* **PROBLEM TO WORK ON**: Show, in full, each line of the data that contains "JiVitA".

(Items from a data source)
****
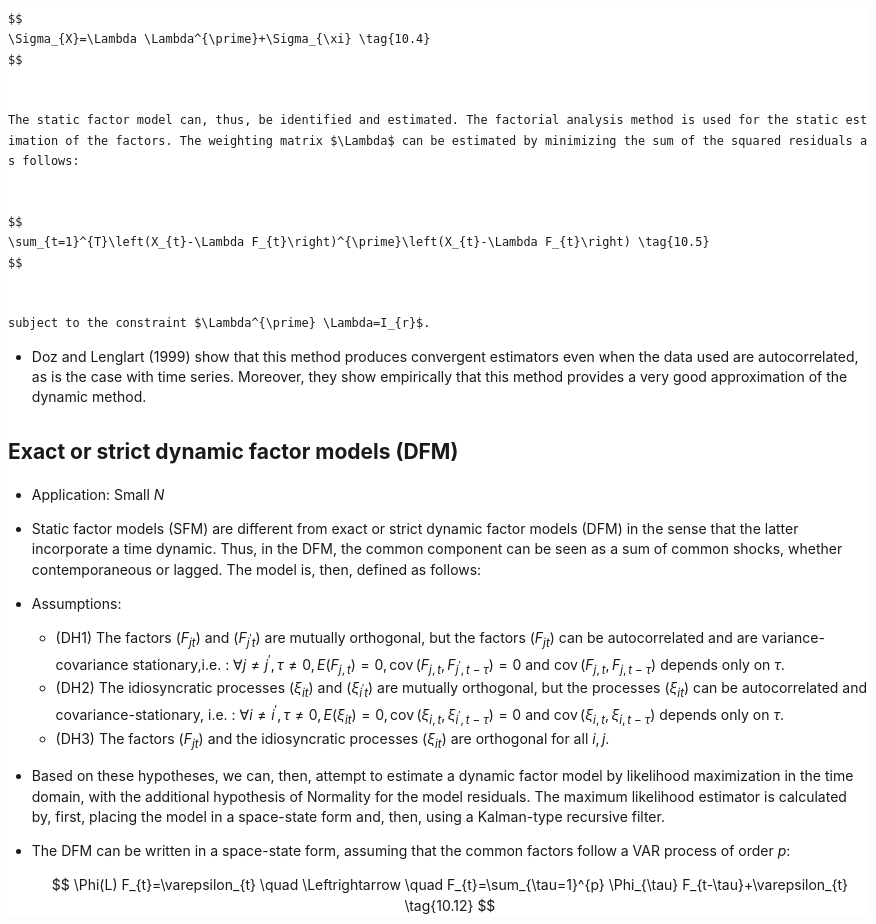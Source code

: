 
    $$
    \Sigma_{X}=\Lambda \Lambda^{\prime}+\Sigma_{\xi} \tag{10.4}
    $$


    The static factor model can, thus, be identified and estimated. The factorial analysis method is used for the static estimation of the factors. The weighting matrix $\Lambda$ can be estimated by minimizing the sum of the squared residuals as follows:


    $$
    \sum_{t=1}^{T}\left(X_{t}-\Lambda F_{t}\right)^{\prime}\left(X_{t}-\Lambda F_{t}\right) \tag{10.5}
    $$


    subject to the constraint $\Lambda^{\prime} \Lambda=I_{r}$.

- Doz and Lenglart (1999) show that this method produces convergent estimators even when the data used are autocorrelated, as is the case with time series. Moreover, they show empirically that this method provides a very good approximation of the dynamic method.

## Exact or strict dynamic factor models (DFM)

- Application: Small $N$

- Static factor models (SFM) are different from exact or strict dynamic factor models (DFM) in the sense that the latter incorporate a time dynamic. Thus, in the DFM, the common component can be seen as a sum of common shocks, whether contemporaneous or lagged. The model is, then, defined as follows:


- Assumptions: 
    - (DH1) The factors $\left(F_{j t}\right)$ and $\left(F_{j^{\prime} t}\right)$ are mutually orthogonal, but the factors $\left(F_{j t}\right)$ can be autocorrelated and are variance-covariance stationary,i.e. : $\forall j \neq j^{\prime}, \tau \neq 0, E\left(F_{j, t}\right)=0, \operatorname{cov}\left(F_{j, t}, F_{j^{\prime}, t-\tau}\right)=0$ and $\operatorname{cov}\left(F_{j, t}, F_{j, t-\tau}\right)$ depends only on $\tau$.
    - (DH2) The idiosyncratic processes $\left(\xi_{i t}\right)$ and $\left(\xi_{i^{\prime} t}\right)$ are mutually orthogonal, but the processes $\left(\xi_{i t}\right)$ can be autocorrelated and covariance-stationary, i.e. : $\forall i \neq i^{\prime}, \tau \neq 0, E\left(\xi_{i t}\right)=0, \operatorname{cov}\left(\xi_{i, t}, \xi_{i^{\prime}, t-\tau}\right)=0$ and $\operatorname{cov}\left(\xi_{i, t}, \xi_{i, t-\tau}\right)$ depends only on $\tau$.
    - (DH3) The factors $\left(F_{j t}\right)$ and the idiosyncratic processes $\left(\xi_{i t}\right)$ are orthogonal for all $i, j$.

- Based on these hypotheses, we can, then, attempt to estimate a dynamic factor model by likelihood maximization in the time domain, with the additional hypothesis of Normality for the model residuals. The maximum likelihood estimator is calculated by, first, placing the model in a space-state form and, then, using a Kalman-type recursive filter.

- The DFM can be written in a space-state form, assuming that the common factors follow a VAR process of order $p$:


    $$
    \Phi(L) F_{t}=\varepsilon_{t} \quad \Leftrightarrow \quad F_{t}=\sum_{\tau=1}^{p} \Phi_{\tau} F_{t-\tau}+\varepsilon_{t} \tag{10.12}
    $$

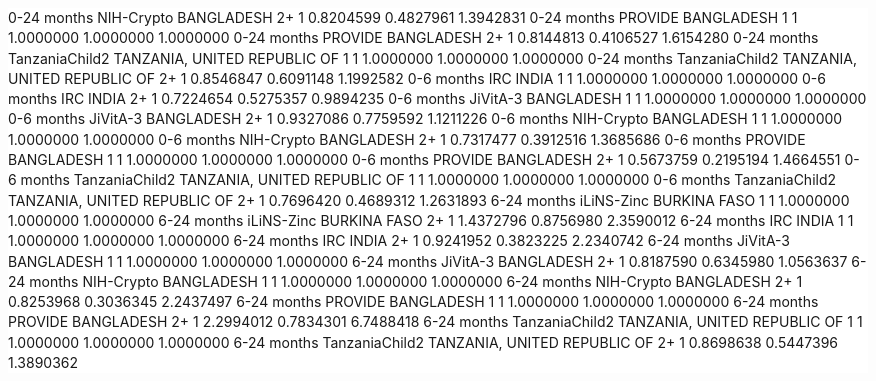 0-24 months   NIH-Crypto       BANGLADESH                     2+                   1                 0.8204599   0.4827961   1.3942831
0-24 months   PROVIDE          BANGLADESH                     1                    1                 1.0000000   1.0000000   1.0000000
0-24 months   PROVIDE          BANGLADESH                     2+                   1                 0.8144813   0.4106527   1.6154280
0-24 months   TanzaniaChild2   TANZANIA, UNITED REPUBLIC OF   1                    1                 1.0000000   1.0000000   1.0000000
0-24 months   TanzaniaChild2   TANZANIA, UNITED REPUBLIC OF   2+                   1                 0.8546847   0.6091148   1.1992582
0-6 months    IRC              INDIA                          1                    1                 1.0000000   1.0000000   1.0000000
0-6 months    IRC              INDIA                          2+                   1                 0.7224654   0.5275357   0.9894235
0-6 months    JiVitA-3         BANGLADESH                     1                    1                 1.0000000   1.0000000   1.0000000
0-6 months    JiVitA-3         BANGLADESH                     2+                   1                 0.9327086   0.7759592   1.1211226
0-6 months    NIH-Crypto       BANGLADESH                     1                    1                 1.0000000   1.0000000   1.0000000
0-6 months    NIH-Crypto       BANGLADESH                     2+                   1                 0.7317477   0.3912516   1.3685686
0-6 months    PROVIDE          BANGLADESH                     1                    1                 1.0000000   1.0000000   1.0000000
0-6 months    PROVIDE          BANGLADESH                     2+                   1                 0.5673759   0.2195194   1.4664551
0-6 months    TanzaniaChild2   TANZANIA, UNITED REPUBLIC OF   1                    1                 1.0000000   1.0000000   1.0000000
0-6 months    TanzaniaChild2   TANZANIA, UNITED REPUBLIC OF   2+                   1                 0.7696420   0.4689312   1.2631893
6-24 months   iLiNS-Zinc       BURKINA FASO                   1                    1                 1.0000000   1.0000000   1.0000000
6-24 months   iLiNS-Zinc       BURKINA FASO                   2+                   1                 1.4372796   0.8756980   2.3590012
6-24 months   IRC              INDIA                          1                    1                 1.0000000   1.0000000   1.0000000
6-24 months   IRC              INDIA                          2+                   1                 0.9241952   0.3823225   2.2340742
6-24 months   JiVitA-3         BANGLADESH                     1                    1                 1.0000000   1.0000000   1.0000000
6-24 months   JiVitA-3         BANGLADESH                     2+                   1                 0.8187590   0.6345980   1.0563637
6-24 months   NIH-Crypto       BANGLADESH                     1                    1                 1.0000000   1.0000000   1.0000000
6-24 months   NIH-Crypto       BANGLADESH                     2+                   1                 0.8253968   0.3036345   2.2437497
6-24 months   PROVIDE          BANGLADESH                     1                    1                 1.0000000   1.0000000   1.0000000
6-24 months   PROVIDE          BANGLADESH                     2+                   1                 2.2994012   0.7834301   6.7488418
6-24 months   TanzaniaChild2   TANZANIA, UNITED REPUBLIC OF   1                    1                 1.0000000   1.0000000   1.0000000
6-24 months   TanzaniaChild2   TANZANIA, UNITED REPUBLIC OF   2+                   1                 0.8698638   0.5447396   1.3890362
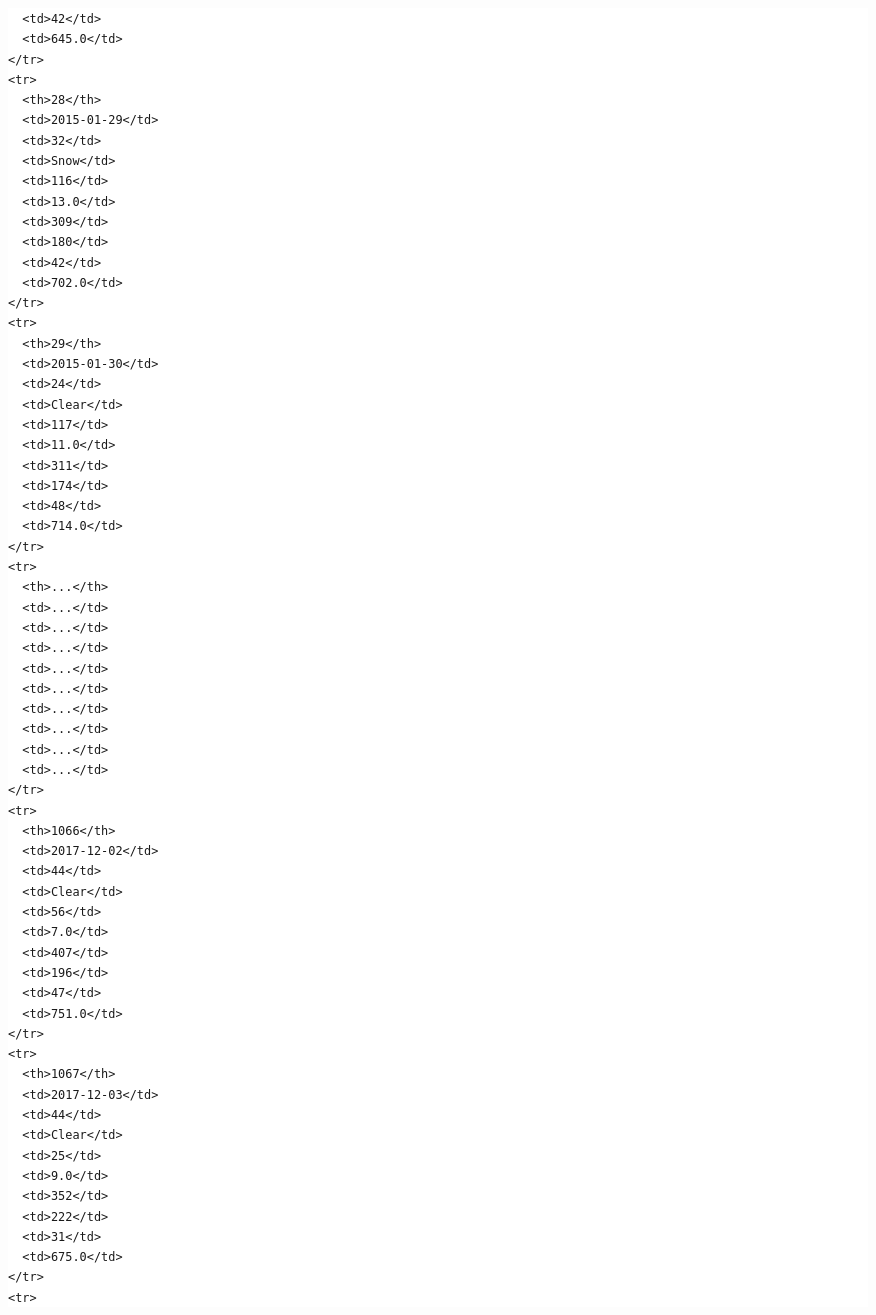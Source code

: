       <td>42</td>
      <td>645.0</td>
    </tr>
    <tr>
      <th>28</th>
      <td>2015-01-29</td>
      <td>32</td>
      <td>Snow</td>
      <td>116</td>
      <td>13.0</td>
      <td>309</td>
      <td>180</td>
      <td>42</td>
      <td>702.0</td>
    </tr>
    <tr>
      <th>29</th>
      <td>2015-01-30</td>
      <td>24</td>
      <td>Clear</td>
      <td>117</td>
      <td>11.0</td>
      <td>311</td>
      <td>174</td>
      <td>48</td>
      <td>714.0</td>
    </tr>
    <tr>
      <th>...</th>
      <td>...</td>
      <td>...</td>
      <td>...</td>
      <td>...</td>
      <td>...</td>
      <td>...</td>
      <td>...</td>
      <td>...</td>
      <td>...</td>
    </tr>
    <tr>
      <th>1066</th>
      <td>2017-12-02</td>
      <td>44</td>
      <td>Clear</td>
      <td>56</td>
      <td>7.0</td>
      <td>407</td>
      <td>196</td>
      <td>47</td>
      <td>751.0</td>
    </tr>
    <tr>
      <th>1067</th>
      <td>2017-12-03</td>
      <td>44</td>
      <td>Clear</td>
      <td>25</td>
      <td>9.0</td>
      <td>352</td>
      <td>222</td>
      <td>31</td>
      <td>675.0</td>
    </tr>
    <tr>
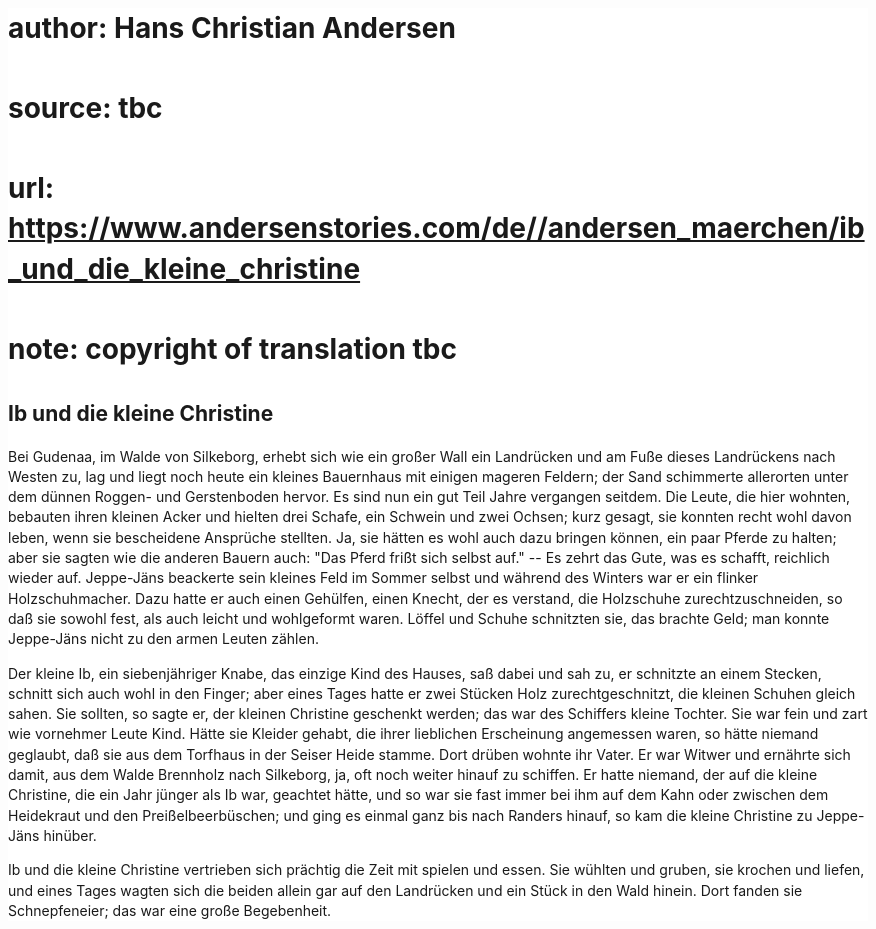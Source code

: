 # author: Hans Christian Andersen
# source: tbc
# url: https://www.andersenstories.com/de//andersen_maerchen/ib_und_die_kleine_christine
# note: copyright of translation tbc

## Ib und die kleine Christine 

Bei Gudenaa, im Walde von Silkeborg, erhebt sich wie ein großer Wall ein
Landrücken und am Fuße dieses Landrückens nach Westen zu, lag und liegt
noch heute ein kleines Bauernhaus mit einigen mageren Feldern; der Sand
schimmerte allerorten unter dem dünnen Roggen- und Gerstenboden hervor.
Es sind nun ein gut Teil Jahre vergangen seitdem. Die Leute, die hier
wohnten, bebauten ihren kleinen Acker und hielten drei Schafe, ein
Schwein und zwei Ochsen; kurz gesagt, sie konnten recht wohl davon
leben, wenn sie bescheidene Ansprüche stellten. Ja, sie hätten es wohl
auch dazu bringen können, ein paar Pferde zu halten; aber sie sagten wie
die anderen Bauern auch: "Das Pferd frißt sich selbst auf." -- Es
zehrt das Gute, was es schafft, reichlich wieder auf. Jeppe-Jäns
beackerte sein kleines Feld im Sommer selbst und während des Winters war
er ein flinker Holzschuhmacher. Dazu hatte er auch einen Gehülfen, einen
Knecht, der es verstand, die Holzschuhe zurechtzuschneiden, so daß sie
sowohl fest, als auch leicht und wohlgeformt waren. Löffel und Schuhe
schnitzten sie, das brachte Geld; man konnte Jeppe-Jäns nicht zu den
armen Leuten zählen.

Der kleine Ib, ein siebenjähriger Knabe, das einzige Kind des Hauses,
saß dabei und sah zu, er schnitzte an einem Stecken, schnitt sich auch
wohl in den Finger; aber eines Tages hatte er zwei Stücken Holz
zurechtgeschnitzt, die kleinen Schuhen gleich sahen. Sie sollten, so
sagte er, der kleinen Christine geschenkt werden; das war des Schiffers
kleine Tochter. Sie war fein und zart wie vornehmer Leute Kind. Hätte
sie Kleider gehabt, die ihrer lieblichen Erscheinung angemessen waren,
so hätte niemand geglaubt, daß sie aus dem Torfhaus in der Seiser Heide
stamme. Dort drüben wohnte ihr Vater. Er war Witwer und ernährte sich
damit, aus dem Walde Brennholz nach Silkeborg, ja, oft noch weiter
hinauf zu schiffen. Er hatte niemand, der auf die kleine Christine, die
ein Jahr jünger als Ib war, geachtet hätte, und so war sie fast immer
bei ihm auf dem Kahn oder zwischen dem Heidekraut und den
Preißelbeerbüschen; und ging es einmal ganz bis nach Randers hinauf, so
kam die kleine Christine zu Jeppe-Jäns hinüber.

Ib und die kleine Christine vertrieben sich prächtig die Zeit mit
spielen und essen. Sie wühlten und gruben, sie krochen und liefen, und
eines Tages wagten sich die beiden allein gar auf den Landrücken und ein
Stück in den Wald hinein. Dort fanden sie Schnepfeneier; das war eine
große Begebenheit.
****
* **YOUR SOLUTION**:
0-6 months    JiVitA-3         BANGLADESH                     1                    1                 1.0000000   1.0000000   1.0000000
0-6 months    JiVitA-3         BANGLADESH                     2+                   1                 0.9327086   0.7759592   1.1211226
6-24 months   JiVitA-3         BANGLADESH                     1                    1                 1.0000000   1.0000000   1.0000000
6-24 months   JiVitA-3         BANGLADESH                     2+                   1                 0.8187590   0.6345980   1.0563637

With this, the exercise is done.